Collected data entries
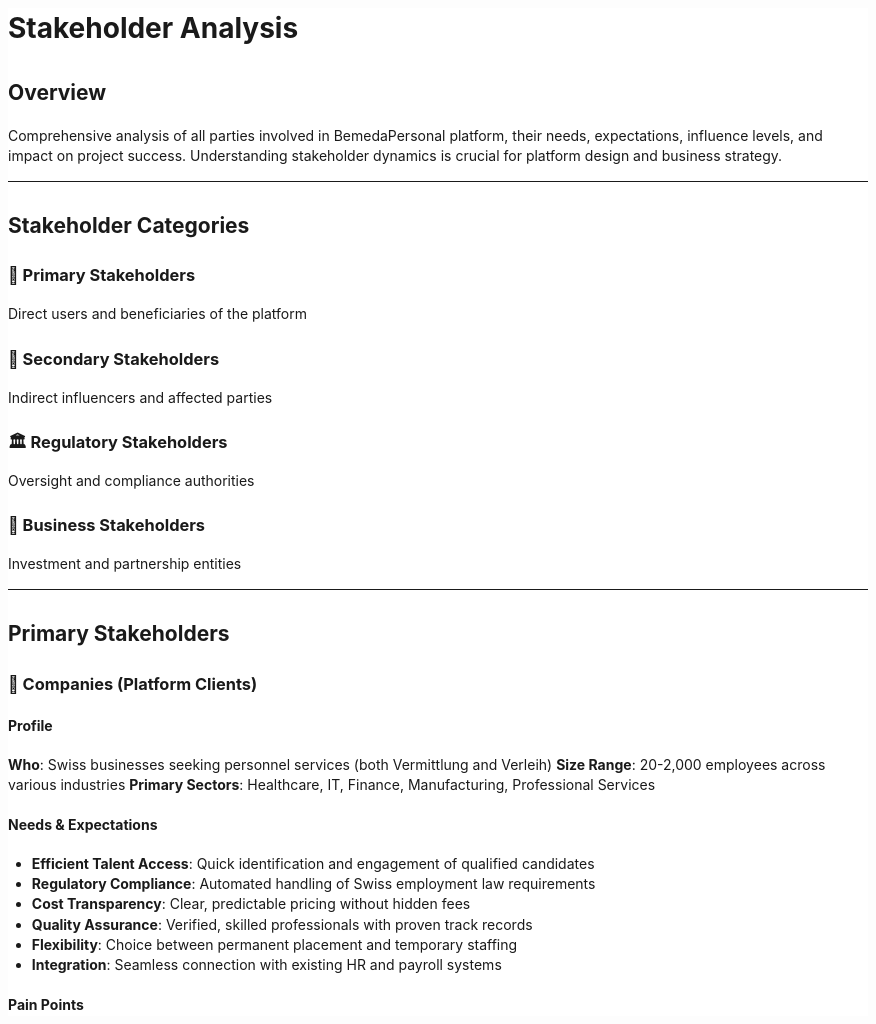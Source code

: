 # Stakeholder Analysis

## Overview

Comprehensive analysis of all parties involved in BemedaPersonal platform, their needs, expectations, influence levels, and impact on project success. Understanding stakeholder dynamics is crucial for platform design and business strategy.

---

## Stakeholder Categories

### 🎯 Primary Stakeholders

Direct users and beneficiaries of the platform

### 🤝 Secondary Stakeholders

Indirect influencers and affected parties

### 🏛️ Regulatory Stakeholders

Oversight and compliance authorities

### 💼 Business Stakeholders

Investment and partnership entities

---

## Primary Stakeholders

### 🏢 Companies (Platform Clients)

#### Profile

**Who**: Swiss businesses seeking personnel services (both Vermittlung and Verleih)
**Size Range**: 20-2,000 employees across various industries
**Primary Sectors**: Healthcare, IT, Finance, Manufacturing, Professional Services

#### Needs & Expectations

- **Efficient Talent Access**: Quick identification and engagement of qualified candidates
- **Regulatory Compliance**: Automated handling of Swiss employment law requirements
- **Cost Transparency**: Clear, predictable pricing without hidden fees
- **Quality Assurance**: Verified, skilled professionals with proven track records
- **Flexibility**: Choice between permanent placement and temporary staffing
- **Integration**: Seamless connection with existing HR and payroll systems

#### Pain Points
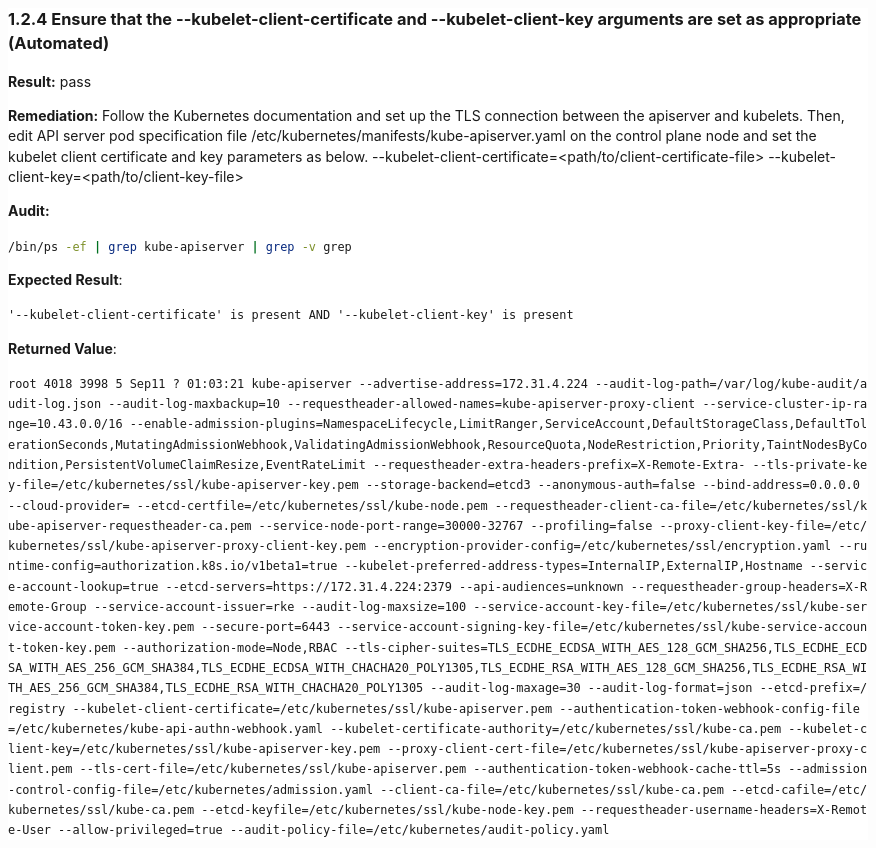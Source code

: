 ### 1.2.4 Ensure that the --kubelet-client-certificate and --kubelet-client-key arguments are set as appropriate (Automated)


**Result:** pass

**Remediation:**
Follow the Kubernetes documentation and set up the TLS connection between the
apiserver and kubelets. Then, edit API server pod specification file
/etc/kubernetes/manifests/kube-apiserver.yaml on the control plane node and set the
kubelet client certificate and key parameters as below.
--kubelet-client-certificate=\<path/to/client-certificate-file\>
--kubelet-client-key=\<path/to/client-key-file\>

**Audit:**

```bash
/bin/ps -ef | grep kube-apiserver | grep -v grep
```

**Expected Result**:

```console
'--kubelet-client-certificate' is present AND '--kubelet-client-key' is present
```

**Returned Value**:

```console
root 4018 3998 5 Sep11 ? 01:03:21 kube-apiserver --advertise-address=172.31.4.224 --audit-log-path=/var/log/kube-audit/audit-log.json --audit-log-maxbackup=10 --requestheader-allowed-names=kube-apiserver-proxy-client --service-cluster-ip-range=10.43.0.0/16 --enable-admission-plugins=NamespaceLifecycle,LimitRanger,ServiceAccount,DefaultStorageClass,DefaultTolerationSeconds,MutatingAdmissionWebhook,ValidatingAdmissionWebhook,ResourceQuota,NodeRestriction,Priority,TaintNodesByCondition,PersistentVolumeClaimResize,EventRateLimit --requestheader-extra-headers-prefix=X-Remote-Extra- --tls-private-key-file=/etc/kubernetes/ssl/kube-apiserver-key.pem --storage-backend=etcd3 --anonymous-auth=false --bind-address=0.0.0.0 --cloud-provider= --etcd-certfile=/etc/kubernetes/ssl/kube-node.pem --requestheader-client-ca-file=/etc/kubernetes/ssl/kube-apiserver-requestheader-ca.pem --service-node-port-range=30000-32767 --profiling=false --proxy-client-key-file=/etc/kubernetes/ssl/kube-apiserver-proxy-client-key.pem --encryption-provider-config=/etc/kubernetes/ssl/encryption.yaml --runtime-config=authorization.k8s.io/v1beta1=true --kubelet-preferred-address-types=InternalIP,ExternalIP,Hostname --service-account-lookup=true --etcd-servers=https://172.31.4.224:2379 --api-audiences=unknown --requestheader-group-headers=X-Remote-Group --service-account-issuer=rke --audit-log-maxsize=100 --service-account-key-file=/etc/kubernetes/ssl/kube-service-account-token-key.pem --secure-port=6443 --service-account-signing-key-file=/etc/kubernetes/ssl/kube-service-account-token-key.pem --authorization-mode=Node,RBAC --tls-cipher-suites=TLS_ECDHE_ECDSA_WITH_AES_128_GCM_SHA256,TLS_ECDHE_ECDSA_WITH_AES_256_GCM_SHA384,TLS_ECDHE_ECDSA_WITH_CHACHA20_POLY1305,TLS_ECDHE_RSA_WITH_AES_128_GCM_SHA256,TLS_ECDHE_RSA_WITH_AES_256_GCM_SHA384,TLS_ECDHE_RSA_WITH_CHACHA20_POLY1305 --audit-log-maxage=30 --audit-log-format=json --etcd-prefix=/registry --kubelet-client-certificate=/etc/kubernetes/ssl/kube-apiserver.pem --authentication-token-webhook-config-file=/etc/kubernetes/kube-api-authn-webhook.yaml --kubelet-certificate-authority=/etc/kubernetes/ssl/kube-ca.pem --kubelet-client-key=/etc/kubernetes/ssl/kube-apiserver-key.pem --proxy-client-cert-file=/etc/kubernetes/ssl/kube-apiserver-proxy-client.pem --tls-cert-file=/etc/kubernetes/ssl/kube-apiserver.pem --authentication-token-webhook-cache-ttl=5s --admission-control-config-file=/etc/kubernetes/admission.yaml --client-ca-file=/etc/kubernetes/ssl/kube-ca.pem --etcd-cafile=/etc/kubernetes/ssl/kube-ca.pem --etcd-keyfile=/etc/kubernetes/ssl/kube-node-key.pem --requestheader-username-headers=X-Remote-User --allow-privileged=true --audit-policy-file=/etc/kubernetes/audit-policy.yaml
```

◆ Your objective: Check each line above for "parties" and give the number of lines that match, nothing more.

◆ Exercise solution: 2